Here comes Dream Helmet
neck and neck
with Queasy Phantom

Pigs in Moonlight losing ground
Princess Spits nosing out Babe Wittgenstein
They’re bunched up on the rail
Queasy Phantom with blinkers on
It’s Princess Spits by a length
Babe Wittgenstein and Morbid Blonde nose and nose

Rounding the turn
Dream Helmet on the outside
Squeaked Aorta out of the running
It’s Princess Spits and Morbid Blonde
Babe Wittgenstein losing ground
Pigs in Moonlight breaking sharply
Queasy Phantom takes the turn

It's going to be close
It’s Princess Spits Morbid Blonde
Babe Wittgenstein Dream Helmet
Queasy Phantom Pigs in Moonlight
and Squeaked Aorta trailing the field

A little daylight now
between Babe Wittgenstein
and Pigs in Moonlight

It’s going to be tight
Princess Spits fighting it out
with Morbid Blonde

It’s Princess Spits
It’s Morbid Blonde
It’s Princess Spits

Queasy Phantom slowing down
Dream Helmet two lengths behind
Pigs in Moonlight

They’re going into the stretch

Morbid Blonde out front
Pigs in Moonlight closing fast
Here comes Pigs in Moonlight
sweeping past Princess Spits
Morbid Blonde and Pigs in Moonlight neck and neck
Babe Wittgenstein tiring falling back
It’s Morbid Blonde
It’s Pigs in Moonlight
It’s going to be Pigs in Moonlight
Pigs in Moonlight has the field
Pigs in Moonlight charging through
It’s Pigs in Moonlight
Pigs in Moonlight winning by two lengths

Paul Violi  David Shapiro  George Green1980 is a long time ago. I can barely remember what happened last week, never mind 45 years ago. But I’m pretty sure that in 1980 I had  never heard of the “New York School” or, if I had, I knew next to nothing about it. That changed pretty damn quick. But I am jumping the gun, and should focus on the poem. So:

The aforementioned N.S. Thomson contributed a brief introductory essay to Violi’s poems for the magazine, in which he said “One interesting development that has taken place in the search for new poetic modes of expression is the utilization of other language structures in the place of traditional poetic form”. He goes on to say “what can be more ridiculous than the deadly seriousness of a racing commentator or a television guide? . . . It is a poetry of protest, and Paul Violi is concerned with much of the ridiculousness of Americana . . . His poetry is more than a wry comment on the way Americans live, he picks it up and shakes it by the ankles: the consumer nightmare, gaping after its dreamworld of Coca-Cola adverts, is finally left gasping for breath.” In 1980 I thought this sounded fair enough. Forty-five years later it might still be all right – who can say for sure? Before publishing the poems, I wrote to Violi asking his permission to use the poems, and we subsequently became good friends (a friendship fairly well-documented elsewhere). And I like to imagine him reading Thompson’s essay, and his reaction: that charming and disarming smile, perhaps a wry chuckle, another cup of coffee, and lighting up another cigarette. Now, I wonder if it’s not a little too simplistic to think that life, American or otherwise, is ridiculous, and to write with that supposiiton in mind. I think Violi was (still is) a far better poet than that.

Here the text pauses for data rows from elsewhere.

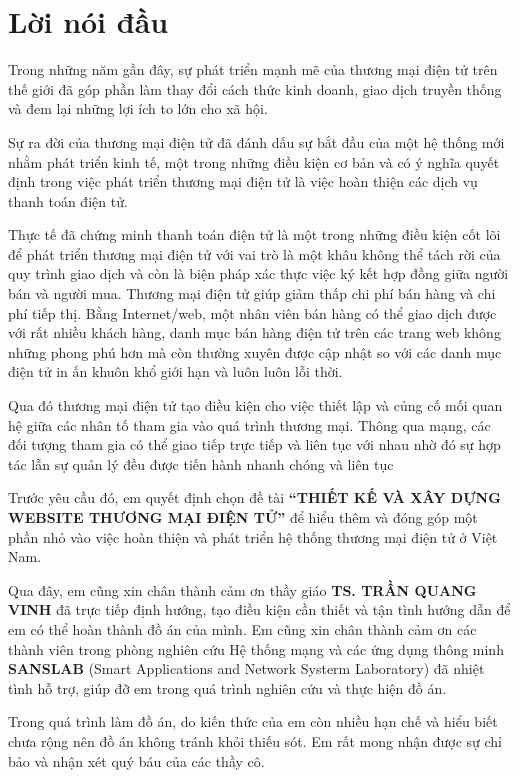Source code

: \thispagestyle{plain}
\chapter*{Lời nói đầu}
Trong những năm gần đây, sự phát triển mạnh mẽ của thương mại điện tử trên thế giới đã góp phần làm thay đổi cách thức kinh doanh, giao dịch truyền thống và đem lại những lợi ích to lớn cho xã hội.
\par
Sự ra đời của thương mại điện tử đã đánh dấu sự bắt đầu của một hệ thống mới nhằm phát triển kinh tế, một trong những điều kiện cơ bản và có ý nghĩa quyết định trong việc phát triển thương mại điện tử là việc hoàn thiện các dịch vụ thanh toán điện tử.
\par 
Thực tế đã chứng minh thanh toán điện tử là một trong những điều kiện cốt lõi để phát triển thương mại điện tử với vai trò là một khâu không thể tách rời của quy trình giao dịch và còn là biện pháp xác thực việc ký kết hợp đồng giữa người bán và người mua. Thương mại điện tử giúp giảm thấp chi phí bán hàng và chi phí tiếp thị. Bằng Internet/web, một nhân viên bán hàng có thể giao dịch được với rất nhiều khách hàng, danh mục bán hàng điện tử trên các trang web không những phong phú hơn mà còn thường xuyên được cập nhật so với các danh mục điện tử in ấn khuôn khổ giới hạn và luôn luôn lỗi thời.
\par
Qua đó thương mại điện tử tạo điều kiện cho việc thiết lập và củng cố mối quan hệ giữa các nhân tố tham gia vào quá trình thương mại. Thông qua mạng, các đối tượng tham gia có thể giao tiếp trực tiếp và liên tục với nhau nhờ đó sự hợp tác lẫn sự
quản lý đều được tiến hành nhanh chóng và liên tục
\par 
Trước yêu cầu đó, em quyết định chọn đề tài \textbf{“THIẾT KẾ VÀ XÂY DỰNG WEBSITE THƯƠNG MẠI ĐIỆN TỬ”} để hiểu thêm và đóng góp một phần nhỏ vào việc hoàn thiện và phát triển hệ thống thương mại điện tử ở Việt Nam.
\par
Qua đây, em cũng xin chân thành cảm ơn thầy giáo \textbf{TS. TRẦN QUANG VINH} đã trực tiếp định hướng, tạo điều kiện cần thiết và tận tình hướng dẫn để em có thể hoàn thành đồ án của mình. Em cũng xin chân thành cảm ơn các thành viên trong phòng nghiên cứu Hệ thống mạng và các ứng dụng thông minh \textbf{SANSLAB} (Smart Applications and Network Systerm Laboratory) đã nhiệt tình hỗ trợ, giúp đỡ em trong quá trình nghiên cứu và thực hiện đồ án.
\par
Trong quá trình làm đồ án, do kiến thức của em còn nhiều hạn chế và hiểu biết chưa rộng nên đồ án không tránh khỏi thiếu sót. Em rất mong nhận được sự chỉ bảo và nhận xét quý báu của các thầy cô.
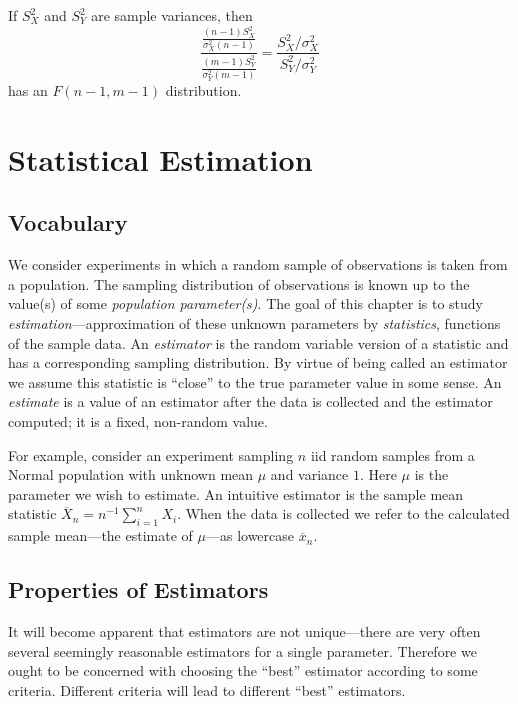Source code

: \documentclass[
]{book}
\begin{document}
If \(S_X^2\) and \(S_Y^2\) are sample variances, then
\[\frac{\frac{(n-1)S_X^2}{\sigma_X^2(n-1)}}{\frac{(m-1)S_Y^2}{\sigma_Y^2(m-1)}} = \frac{S_X^2/\sigma_X^2}{S_Y^2/\sigma_Y^2}\]
has an \(F(n-1, m-1)\) distribution.

\hypertarget{statistical-estimation}{%
\chapter{Statistical Estimation}\label{statistical-estimation}}

\hypertarget{vocabulary}{%
\section{Vocabulary}\label{vocabulary}}

We consider experiments in which a random sample of observations is taken from a population. The sampling distribution of observations is known up to the value(s) of some \emph{population parameter(s)}. The goal of this chapter is to study \emph{estimation}---approximation of these unknown parameters by \emph{statistics}, functions of the sample data. An \emph{estimator} is the random variable version of a statistic and has a corresponding sampling distribution. By virtue of being called an estimator we assume this statistic is ``close'' to the true parameter value in some sense. An \emph{estimate} is a value of an estimator after the data is collected and the estimator computed; it is a fixed, non-random value.

For example, consider an experiment sampling \(n\) iid random samples from a Normal population with unknown mean \(\mu\) and variance \(1\). Here \(\mu\) is the parameter we wish to estimate. An intuitive estimator is the sample mean statistic \(\overline X_n = n^{-1}\sum_{i=1}^n X_i\). When the data is collected we refer to the calculated sample mean---the estimate of \(\mu\)---as lowercase \(\overline x_n\).

\hypertarget{properties-of-estimators}{%
\section{Properties of Estimators}\label{properties-of-estimators}}

It will become apparent that estimators are not unique---there are very often several seemingly reasonable estimators for a single parameter. Therefore we ought to be concerned with choosing the ``best'' estimator according to some criteria. Different criteria will lead to different ``best'' estimators.
\end{document}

Paul Violi and Star BlackYou see, what Thompson fails to mention is the horses. The horses! I don’t know why he didn’t mention the horses. And what horses!

I’ve noticed over the years that racehorses often have slightly odd names. For the purposes of (non-scholarly) research, I investigated at random today (August 20, 2025) the race card at York. (That’s York in the UK, just in case you were wondering.) In the 1.50 pm race the runners were: The Man, Vintage Clarets, Jordan Electrics, Brazen Bolt, Bergerac, Spring Is Sprung, Curious Rover, Copper Knight, Roman Dragon, Cuban Grey, and Tees Spirit. You may well have begun to fall asleep during that list, as did I, being utterly unable to muster any interest in any of the field by virtue of their name. Yes, as horsey names go they may be a little strange – there’s no Trigger or Silver there – but as far as I’m concerned none of them wake me up from my everyday lethargy, none of them are funny, and none of them say “My, that’s a fascinating and unexpected juxtapositioning of words” or  ”What the hell?”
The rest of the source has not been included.